At a reception last week at the bank, Stanford’s co-workers and clients helped celebrate her golden anniversary with Renasant.
She also received a certificate from the Mississippi Bankers Association honoring her service and welcoming her to the “50 Year Club.”
Many in Renasant wouldn’t mind if she stuck around for another 25 years or so.
“There are a lot of people who hope they retire before she does,” Bosch said with a laugh.
‘I love my bank’
Stanford is as much a part of Renasant as Renasant is a part of her. It has been a mutually beneficial relationship that she said she treasures.
“I love my bank,” she said. “I can never repay them for what they’ve done for me. They’ve given opportunities to advance, they’ve given me something more than a job. This is a place I love to come to work at every day.”
And she definitely puts the service in “customer service.”
As the head of the bank’s Prime Time program for seniors, Stanford often visits customers who otherwise wouldn’t be able to visit her in person.
When she’s not busy with banking, she’ll most likely be seen working with the Boy Scouts and helping to teach Sunday school classes.
It seems that her service to people extends far beyond the walls of the bank.

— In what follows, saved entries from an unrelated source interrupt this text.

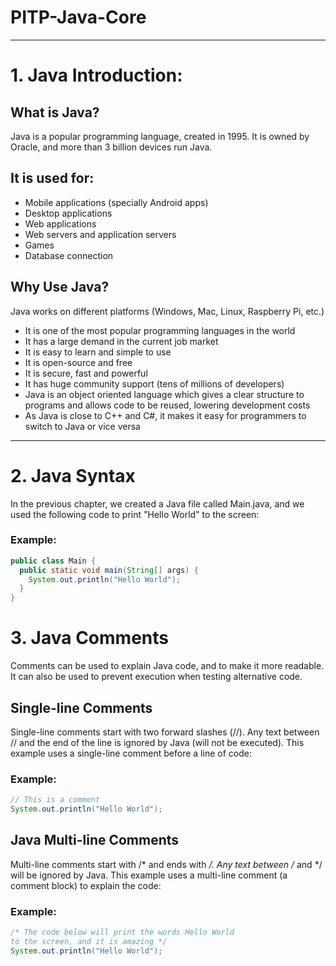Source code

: # PITP-Java-Core
---
# 1. Java Introduction:

## What is Java?
Java is a popular programming language, created in 1995.
It is owned by Oracle, and more than 3 billion devices run Java.

## It is used for:

- Mobile applications (specially Android apps)
- Desktop applications
- Web applications
- Web servers and application servers
- Games
- Database connection

## Why Use Java?
Java works on different platforms (Windows, Mac, Linux, Raspberry Pi, etc.)
- It is one of the most popular programming languages in the world
- It has a large demand in the current job market
- It is easy to learn and simple to use
- It is open-source and free
- It is secure, fast and powerful
- It has huge community support (tens of millions of developers)
- Java is an object oriented language which gives a clear structure to programs and allows code to be reused, lowering development costs
- As Java is close to C++ and C#, it makes it easy for programmers to switch to Java or vice versa
---

# 2. Java Syntax
In the previous chapter, we created a Java file called Main.java, and we used the following code to print "Hello World" to the screen:



### Example:
```main.java
public class Main {
  public static void main(String[] args) {
    System.out.println("Hello World");
  }
}
```

# 3. Java Comments
Comments can be used to explain Java code, and to make it more readable. It can also be used to prevent execution when testing alternative code.

## Single-line Comments
Single-line comments start with two forward slashes (//).
Any text between // and the end of the line is ignored by Java (will not be executed).
This example uses a single-line comment before a line of code:

### Example:
```main.java
// This is a comment
System.out.println("Hello World");
```

## Java Multi-line Comments
Multi-line comments start with /* and ends with */.
Any text between /* and */ will be ignored by Java.
This example uses a multi-line comment (a comment block) to explain the code:

### Example:
```main.java
/* The code below will print the words Hello World
to the screen, and it is amazing */
System.out.println("Hello World");
```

“We’re put on this earth to help other people, and it’s up to us to make a positive contribution,” Stanford said.
And in a nutshell, that is Ann Stanford. Nothing fake, nothing pretentious. What you see is what you get.
Brenda Jackson, whose desk sits next to Stanford, said that nothing has changed in the 22 years she’s known her.
“She’s real easy-going, she’s concerned about the bank and our customers,” Jackson said. “For Ann, it’s not just a job – it’s her life.”